In krzjoa/torchts: Time series Models with torch

knitr::opts_chunk$set(
  collapse = TRUE,
  comment = "#>"
)

library(torch)
#library(torchts)
library(rsample)
library(dplyr, warn.conflicts = FALSE)
library(ggplot2)
library(parsnip)
library(timetk)

# write.csv(weather_pl, file = "../weather_pl.csv")

devtools::load_all()

Preparing dataset

parsnip API provides quick and convenient way to train time series models based on torch library.

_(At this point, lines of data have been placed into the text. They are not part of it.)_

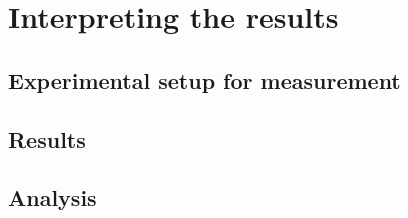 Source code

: \documentclass[../report.tex]{subfiles}
\begin{document}
	
\chapter{Interpreting the results}
	\section{Experimental setup for measurement}
	
	\section{Results}
	
	\section{Analysis}
	
\end{document}
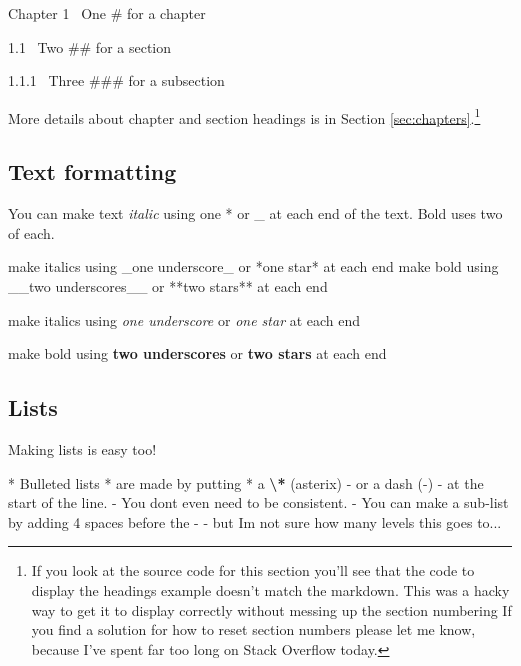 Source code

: \documentclass[
]{book}
\newenvironment{Shaded}{\begin{snugshade}}{\end{snugshade}}
\newcommand{\NormalTok}[1]{#1}
\newcommand{\SpecialCharTok}[1]{\textcolor[rgb]{0.81,0.36,0.00}{\textbf{#1}}}
\newcommand{\SpecialStringTok}[1]{\textcolor[rgb]{0.31,0.60,0.02}{#1}}
\begin{document}
Chapter 1 ~One \# for a chapter

1.1 ~Two \#\# for a section

1.1.1 ~Three \#\#\# for a subsection

More details about chapter and section headings is in Section \ref{sec:chapters}.\footnote{If you look at the source code for this section you'll see that the code to display the headings example doesn't match the markdown. This was a hacky way to get it to display correctly without messing up the section numbering If you find a solution for how to reset section numbers please let me know, because I've spent far too long on Stack Overflow today.}

\subsection{Text formatting}\label{sec:text-formatting}

You can make text \emph{italic} using one * or \_ at each end of the text. Bold uses two of each.

\begin{Shaded}
\begin{Highlighting}[]
\NormalTok{make italics using \_one underscore\_ or *one star* at each end}
\NormalTok{make bold using \_\_two underscores\_\_ or **two stars** at each end}
\end{Highlighting}
\end{Shaded}

make italics using \emph{one underscore} or \emph{one star} at each end

make bold using \textbf{two underscores} or \textbf{two stars} at each end

\subsection{Lists}\label{sec:lists}

Making lists is easy too!

\begin{Shaded}
\begin{Highlighting}[]
\SpecialStringTok{*   }\NormalTok{Bulleted lists}
\SpecialStringTok{*   }\NormalTok{are made by putting}
\SpecialStringTok{*   }\NormalTok{a }\SpecialCharTok{\textbackslash{}*}\NormalTok{ (asterix) }
\SpecialStringTok{{-}   }\NormalTok{or a dash ({-})}
\SpecialStringTok{{-}   }\NormalTok{at the start of the line.}
\SpecialStringTok{{-}   }\NormalTok{You don\textquotesingle{}t even need to be consistent.}
\SpecialStringTok{    {-} }\NormalTok{You can make a sub{-}list by adding 4 spaces before the {-}}
\SpecialStringTok{        {-} }\NormalTok{but I\textquotesingle{}m not sure how many levels this goes to...}
\end{Highlighting}
\end{Shaded}
\end{document}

First, let's prepare input data set using excelent timetk library. weather_pl dataset from torchts package contains 19-year history of weather data from two Polish "poles of extreme temperature", i.e. Suwałki and Tarnów. In this excercise, we'll use a slice of data registered in the "pole of warmth", i.e in the city of Tarnów.

tarnow_temp <- 
  weather_pl %>% 
  filter(station == "TRN") %>% 
  select(date, tmax_daily, tmin_daily, press_mean_daily)

tk_summary_diagnostics(tarnow_temp, date)

tarnow_temp <- 
  tarnow_temp %>% 
  mutate(year_day =  as.numeric(lubridate::yday(date)))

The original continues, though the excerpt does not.